2.4 Import Weather Data

Weather data is downloaded from April 1 2018 to April 30 2018 from the weather station at Boston Logan International Airport. It is then summarized to an hourly interval through the month.

Weather features includes: temperature, precipitation and wind speed.

weather.Panel <- 
  riem_measures(station = "KBOS", date_start = "2018-04-01", date_end = "2018-04-30") %>%
  dplyr::select(valid, tmpf, p01i, sknt)%>%
  replace(is.na(.), 0) %>%
    mutate(interval60 = ymd_h(substr(valid,1,13))) %>%
    mutate(week = week(interval60),
           dotw = wday(interval60, label=TRUE)) %>%
    group_by(interval60) %>%
    summarize(Temperature = max(tmpf),
              Precipitation = sum(p01i),
              Wind_Speed = max(sknt)) %>%
    mutate(Temperature = ifelse(Temperature == 0, 42, Temperature))

glimpse(weather.Panel)

grid.arrange(
  ggplot(weather.Panel, aes(interval60,Precipitation)) + geom_line() + 
  labs(title="Percipitation", x="Hour", y="Perecipitation") + plotTheme,
  ggplot(weather.Panel, aes(interval60,Wind_Speed)) + geom_line() + 
    labs(title="Wind Speed", x="Hour", y="Wind Speed") + plotTheme,
  ggplot(weather.Panel, aes(interval60,Temperature)) + geom_line() + 
    labs(title="Temperature", x="Hour", y="Temperature") + plotTheme,
  top="Weather Data - Boston KBOS - May, 2018")
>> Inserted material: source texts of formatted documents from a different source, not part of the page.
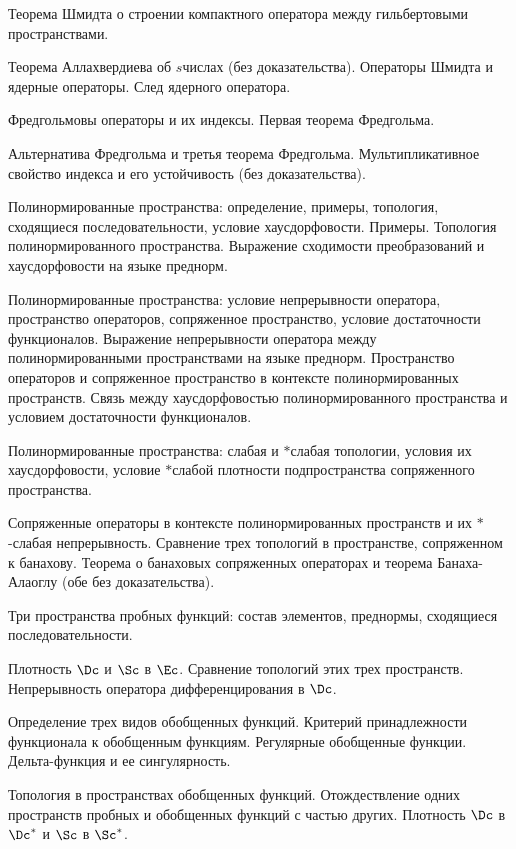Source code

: \documentclass[a4paper]{article}
\begin{document}
\begin{nums}{-3}
\item Теорема Шмидта о строении компактного оператора между гильбертовыми пространствами.
\item Теорема Аллахвердиева об $s$\д числах (без доказательства). Операторы Шмидта и
ядерные операторы. След ядерного оператора.
\item Фредгольмовы операторы и их индексы. Первая теорема Фредгольма.
\item Альтернатива Фредгольма и третья теорема Фредгольма. Мультипликативное свойство
индекса и его устойчивость (без доказательства).
\item Полинормированные пространства: определение, примеры, топология, сходящиеся последовательности, условие хаусдорфовости.
Примеры. Топология полинормированного пространства. Выражение сходимости преобразований и хаусдорфовости на языке преднорм.
\item Полинормированные пространства: условие непрерывности оператора, пространство операторов, сопряженное пространство,
условие достаточности функционалов.  Выражение непрерывности оператора между полинормированными пространствами на языке преднорм.
Пространство операторов и сопряженное пространство в контексте полинормированных пространств. Связь между хаусдорфовостью
полинормированного пространства и условием достаточности функционалов.
\item Полинормированные пространства: слабая и $*$\д слабая топологии, условия их хаусдорфовости, условие $*$\д слабой
плотности подпространства сопряженного пространства.
\item Сопряженные операторы в контексте полинормированных пространств и их $*$-слабая непрерывность.
Сравнение трех топологий в пространстве, сопряженном к банахову. Теорема о банаховых сопряженных
операторах и теорема Банаха-Алаоглу (обе без доказательства).
\item  Три пространства пробных функций: состав элементов, преднормы, сходящиеся последовательности.
\item Плотность $\Dc$ и $\Sc$ в $\Ec$. Сравнение топологий этих трех пространств.
Непрерывность оператора дифференцирования в $\Dc$.
\item  Определение трех видов обобщенных функций. Критерий принадлежности
функционала к обобщенным функциям. Регулярные обобщенные функции.
Дельта-функция и ее сингулярность.
\item  Топология в пространствах обобщенных функций. Отождествление одних пространств пробных
и обобщенных функций с частью других. Плотность $\Dc$ в $\Dc^*$ и $\Sc$ в $\Sc^*$.

\end{nums}
\end{document}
3 Data Wrangling and Exploration

3.1 Describe and Explore the Data

3.1.1 Bikeshare frequency

Generally, bikeshare pattern remain constant among weekdays. Weekends see weekly dip of bike share trips. Easter on April 1st influenced the bikeshare volumes on and after for about two days. There is an outstanding spike on April 24th, though we are not sure what caused the surge, it is something noticeable.

ggplot(dat_census %>%
         group_by(interval60) %>%
         tally())+
  geom_line(aes(x = interval60, y = n))+
  labs(title="Bike Share Trips per hr. Boston, April, 2018",
       x="Date", 
       y="Number of trips")+
  plotTheme

Trip volume by station and time

In general, there are more stations with zero bikerides throughout the day. But rush hours AM and PM suggests there are more bikerides in some of the stations comparing to midday and overnight. AM rush hour seems to have more extreme high demand stations than PM rush.

dat_census %>%
        mutate(time_of_day = case_when(hour(interval60) < 7 | hour(interval60) > 18 ~ "Overnight",
                                 hour(interval60) >= 7 & hour(interval60) < 10 ~ "AM Rush",
                                 hour(interval60) >= 10 & hour(interval60) < 15 ~ "Mid-Day",
                                 hour(interval60) >= 15 & hour(interval60) <= 18 ~ "PM Rush"))%>%
         group_by(interval60, from_station_name, time_of_day) %>%
         tally()%>%
  group_by(from_station_name, time_of_day)%>%
  summarize(mean_trips = mean(n))%>%
  ggplot()+
  geom_histogram(aes(mean_trips), binwidth = 1)+
  labs(title="Mean Number of Hourly Trips Per Station. Boston, April, 2018",
       x="Number of trips", 
       y="Frequency")+
  facet_wrap(~time_of_day)+
  plotTheme

ggplot(dat_census %>%
         group_by(interval60, from_station_name) %>%
         tally())+
  geom_histogram(aes(n), binwidth = 5)+
  labs(title="Bike Share Trips per hr by Station. Boston, April, 2018",
       x="Trip Counts", 
       y="Number of Stations")+
  plotTheme

Bikeshare Trips in Boston, by day and by week

The line plots of bikeshare trips by days and by week shows two spikes on weekdays for the AM rush and PM rush. Mondays seem to have the highest bikeshare volume. The time pattern is significantly different between weekdays and weekend. On the weekends, there are no rush hour spikes but a slump hump from late morning to afternoon, probably because of the weekends leisure rides.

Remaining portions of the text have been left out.